[Opinião] O ensino através da luta

CRÓNICAS/OPINIÃO João Ferreira

A Escola Pública deve ser um fator de igualdade, de vitalidade da democracia, de defesa da autonomia do ser humano, que se desenvolve com os outros, e não de forma isolada. Para tal, é urgente que todos que façam parte dessa escola tenham também poder de decisão sobre ela. Ou seja, que professores, trabalhadores não docentes, pais e encarregados de educação e alunos participem na gestão das suas escolas, de forma colegial e participativa.

Contudo, ao longo das últimas décadas, impôs-se um modelo de governação nas escolas que afastou professores e trabalhadores não docentes da participação na sua gestão, através da eliminação dos órgãos colegiais, concentrando-se a direcção na figura de um “Director”. Aos professores e trabalhadores não docentes reservaram o papel de meros cumpridores de orientações meramente economicistas, as quais devem aceitar, acriticamente.

A par da redução da democraticidade da gestão das escolas, que tem inquestionavelmente contribuído para a deterioração do clima de trabalho, assiste-se à degradação das condições de trabalho, ao aprofundamento da precariedade, ao desrespeito da carreira dos professores, que não permite avançar com a necessária renovação geracional, a qual é também fundamental para a renovação da própria escola. Estudos recentes indicam que cerca de 15 mil professores abandonaram a profissão (antes da idade da reforma), sendo que a maior parte dos jovens que conclui o Ensino Secundário não deseja ser professor.

“Quando se mobilizam pela melhoria das suas condições de trabalho, lutam pela defesa da escola pública universal e democrática, a única que é capaz de contribuir para a superação de desigualdades económicas, sociais e culturais”
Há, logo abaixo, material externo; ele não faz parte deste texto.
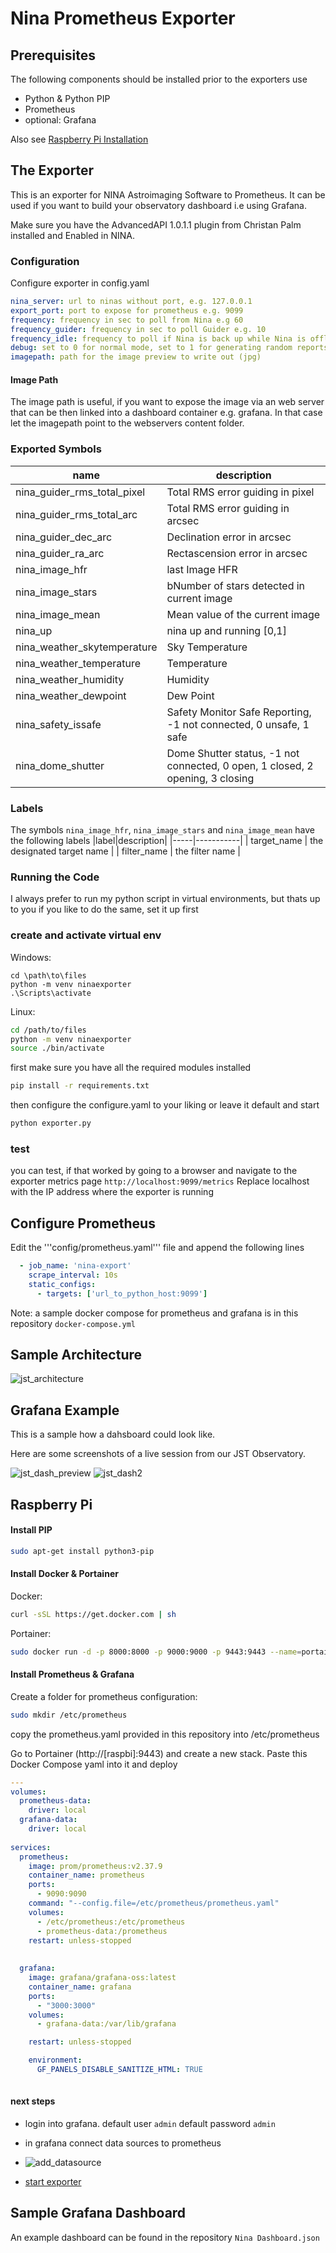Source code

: # Nina Prometheus Exporter

## Prerequisites

The following components should be installed prior to the exporters use

- Python & Python PIP
- Prometheus
- optional: Grafana

Also see [Raspberry Pi Installation](#raspberry-pi)

## The Exporter
This is an exporter for NINA Astroimaging Software to Prometheus.
It can be used if you want to build your observatory dashboard i.e using Grafana.

Make sure you have the AdvancedAPI 1.0.1.1 plugin from Christan Palm installed and Enabled in NINA.

### Configuration

Configure exporter in config.yaml

```yaml
nina_server: url to ninas without port, e.g. 127.0.0.1
export_port: port to expose for prometheus e.g. 9099
frequency: frequency in sec to poll from Nina e.g 60
frequency_guider: frequency in sec to poll Guider e.g. 10
frequency_idle: frequency to poll if Nina is back up while Nina is offline, e.g. 120
debug: set to 0 for normal mode, set to 1 for generating random reports 
imagepath: path for the image preview to write out (jpg) 
```

#### Image Path
The image path is useful, if you want to expose the image via an web server that can be then linked into a dashboard container e.g. grafana.
In that case let the imagepath point to the webservers content folder.

### Exported Symbols

|name|description|
|----|-----------|
| nina_guider_rms_total_pixel | Total RMS error guiding in pixel |
| nina_guider_rms_total_arc | Total RMS error guiding in arcsec |
| nina_guider_dec_arc | Declination error in arcsec |
| nina_guider_ra_arc | Rectascension error in arcsec |
| nina_image_hfr | last Image HFR |
| nina_image_stars | bNumber of stars detected in current image |
| nina_image_mean | Mean value of the current image |
| nina_up | nina up and running [0,1] |
| nina_weather_skytemperature | Sky Temperature |
| nina_weather_temperature | Temperature |
| nina_weather_humidity | Humidity |
| nina_weather_dewpoint | Dew Point |
| nina_safety_issafe | Safety Monitor Safe Reporting, -1 not connected, 0 unsafe, 1 safe |
| nina_dome_shutter | Dome Shutter status, -1 not connected, 0 open, 1 closed, 2 opening, 3 closing |

### Labels 
The symbols ```nina_image_hfr```, ```nina_image_stars``` and ```nina_image_mean``` have the following labels
|label|description|
|-----|-----------|
| target_name | the designated target name |
| filter_name | the filter name |


### Running the Code

I always prefer to run my python script in virtual environments, but thats up to you
if you like to do the same, set it up first

### create and activate virtual env

Windows:
```shell
cd \path\to\files
python -m venv ninaexporter
.\Scripts\activate
```
Linux:
```sh
cd /path/to/files
python -m venv ninaexporter
source ./bin/activate
```

first make sure you have all the required modules installed
```sh
pip install -r requirements.txt
```

then configure the configure.yaml to your liking or leave it default
and start
```sh
python exporter.py
```

### test
you can test, if that worked by going to a browser and navigate to the exporter metrics page
```http://localhost:9099/metrics```
Replace localhost with the IP address where the exporter is running

## Configure Prometheus

Edit the '''config/prometheus.yaml''' file and append the following lines
```yaml
  - job_name: 'nina-export'
    scrape_interval: 10s
    static_configs:
      - targets: ['url_to_python_host:9099']
```

Note: a sample docker compose for prometheus and grafana is in this repository
```docker-compose.yml```

## Sample Architecture
![jst_architecture](https://github.com/jazzyoki/ninaexporter/assets/70711565/ea1f877b-ad29-494c-8e8a-eb250aa23f4e)

## Grafana Example
This is a sample how a dahsboard could look like.

Here are some screenshots of a live session from our JST Observatory.

![jst_dash_preview](https://github.com/jazzyoki/ninaexporter/assets/70711565/d23c5669-5cce-49e3-8955-d45c412be7b8)
![jst_dash2](https://github.com/jazzyoki/ninaexporter/assets/70711565/92d68369-9066-4f7e-aece-2fe143628554)

## Raspberry Pi

#### Install PIP
```sh
sudo apt-get install python3-pip
```

#### Install Docker & Portainer
Docker: 
```sh
curl -sSL https://get.docker.com | sh
```

Portainer:
```sh
sudo docker run -d -p 8000:8000 -p 9000:9000 -p 9443:9443 --name=portainer --restart=always -v /var/run/docker.sock:/var/run/docker.sock -v portainer_data:/data portainer/portainer-ce:latest
```

#### Install Prometheus & Grafana

Create a folder for prometheus configuration:
```sh
sudo mkdir /etc/prometheus
```

copy the prometheus.yaml provided in this repository into /etc/prometheus

Go to Portainer (http://[raspbi]:9443) and create a new stack.
Paste this Docker Compose yaml into it and deploy

```yaml
---
volumes:
  prometheus-data:
    driver: local
  grafana-data:
    driver: local
    
services:
  prometheus:
    image: prom/prometheus:v2.37.9
    container_name: prometheus
    ports:
      - 9090:9090
    command: "--config.file=/etc/prometheus/prometheus.yaml"
    volumes:
      - /etc/prometheus:/etc/prometheus
      - prometheus-data:/prometheus
    restart: unless-stopped
    
    
  grafana:
    image: grafana/grafana-oss:latest
    container_name: grafana
    ports:
      - "3000:3000"
    volumes:
      - grafana-data:/var/lib/grafana

    restart: unless-stopped

    environment:
      GF_PANELS_DISABLE_SANITIZE_HTML: TRUE
 
 ```


 #### next steps
 - login into grafana. default user ```admin``` default password ```admin```
 - in grafana connect data sources to prometheus
 - ![add_datasource](https://github.com/jazzyoki/ninaexporter/assets/70711565/63936f7d-e887-434d-9abd-79805aa42a82)
 
 - [start exporter](#the-exporter)

## Sample Grafana Dashboard
An example dashboard can be found in the repository ```Nina Dashboard.json```



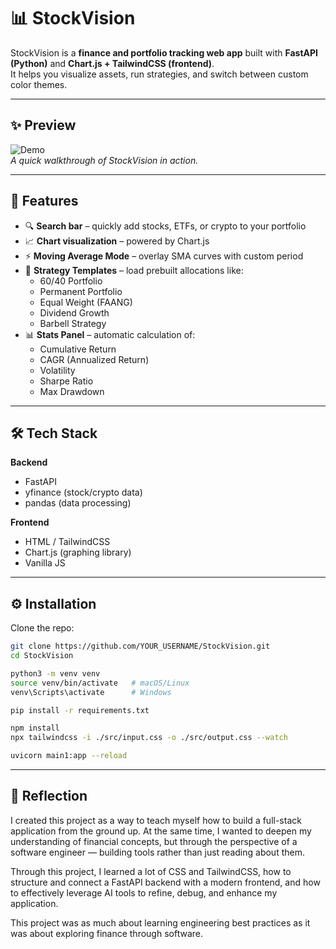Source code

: # 📊 StockVision

StockVision is a **finance and portfolio tracking web app** built with **FastAPI (Python)** and **Chart.js + TailwindCSS (frontend)**.  
It helps you visualize assets, run strategies, and switch between custom color themes.

---

## ✨ Preview

![Demo](assets/demo.gif)  
*A quick walkthrough of StockVision in action.*

---

## 🚀 Features
- 🔍 **Search bar** – quickly add stocks, ETFs, or crypto to your portfolio  
- 📈 **Chart visualization** – powered by Chart.js  
- ⚡ **Moving Average Mode** – overlay SMA curves with custom period  
- 🧮 **Strategy Templates** – load prebuilt allocations like:
  - 60/40 Portfolio  
  - Permanent Portfolio  
  - Equal Weight (FAANG)  
  - Dividend Growth  
  - Barbell Strategy  
- 📊 **Stats Panel** – automatic calculation of:
  - Cumulative Return  
  - CAGR (Annualized Return)  
  - Volatility  
  - Sharpe Ratio  
  - Max Drawdown  


---

## 🛠 Tech Stack
**Backend**
- FastAPI  
- yfinance (stock/crypto data)  
- pandas (data processing)  

**Frontend**
- HTML / TailwindCSS  
- Chart.js (graphing library)  
- Vanilla JS  

---

## ⚙️ Installation

Clone the repo:
```bash
git clone https://github.com/YOUR_USERNAME/StockVision.git
cd StockVision

python3 -m venv venv
source venv/bin/activate   # macOS/Linux
venv\Scripts\activate      # Windows

pip install -r requirements.txt

npm install
npx tailwindcss -i ./src/input.css -o ./src/output.css --watch

uvicorn main1:app --reload

```
--- 
## 💭 Reflection

I created this project as a way to teach myself how to build a full-stack application from the ground up. At the same time, I wanted to deepen my understanding of financial concepts, but through the perspective of a software engineer — building tools rather than just reading about them.

Through this project, I learned a lot of CSS and TailwindCSS, how to structure and connect a FastAPI backend with a modern frontend, and how to effectively leverage AI tools to refine, debug, and enhance my application.

This project was as much about learning engineering best practices as it was about exploring finance through software.

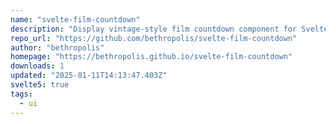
 ```yaml
---
name: "svelte-film-countdown"
description: "Display vintage-style film countdown component for Svelte 5."
repo_url: "https://github.com/bethropolis/svelte-film-countdown"
author: "bethropolis"
homepage: "https://bethropolis.github.io/svelte-film-countdown"
downloads: 1
updated: "2025-01-11T14:13:47.403Z"
svelte5: true
tags: 
  - ui
---
```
As estimativas apontam que até 2030 mais de 50% dos actuais professores saiam do sistema de ensino por atingirem a idade para a reforma, o que fará com que em 2025, caso não exista a resposta adequada, cerca de 250 mil alunos possam ficar sem professor a pelo menos uma disciplina. Não obstante a necessidade urgente de rejuvenescimento da profissão, um professor contratado demora, em média, cerca de 16 anos de serviço para se vincular. Até lá, são anos a fio de casa às costas, de baixos salários, de horários incompletos, de incerteza de colocação no ano lectivo seguinte. Nesse contexto de incerteza e fragilidade, à deriva e sem orientação, vivem cerca de 30 mil professores. Por fim, persiste a injustiça criada pelo PS (e apoiada pela direita) de apagão de tempo trabalhado, em que foram retirados seis anos e meio de tempo de serviço. Sendo que tal prazo de congelamento continua a ser dilatado, na prática, para milhares de professores retidos nos 4.º e 6.º escalões da carreira, que aí permanecem há mais de uma década em lista de espera por vaga para progredirem ao quinto e sétimo escalões. 

Confrontados com uma desvalorização profissional e social e um modelo de governação assente na concentração de poderes, os professores não renunciam à sua condição plena de educadores. Quando lhes dizem que o papão das “contas certas” impede a recuperação do tempo de carreira perdido, demonstram que só se perdem as lutas que se abandonam, pelo que insistem. Quando organizam reuniões e sessões de esclarecimento nas escolas, como tem sucedido em todo o país, mostram com o seu exemplo como as crianças e os jovens (e os encarregados de educação e os trabalhadores não docentes e os professores) devem participar democraticamente. Quando se mobilizam pela melhoria das suas condições de trabalho, lutam em defesa da escola pública universal e democrática, a única que é capaz de contribuir para a superação de desigualdades económicas, sociais e culturais. Assim, “a lutar, também estão a ensinar”, conforme anunciam nas dezenas de manifestações e greves. É ao seu lado que devemos estar.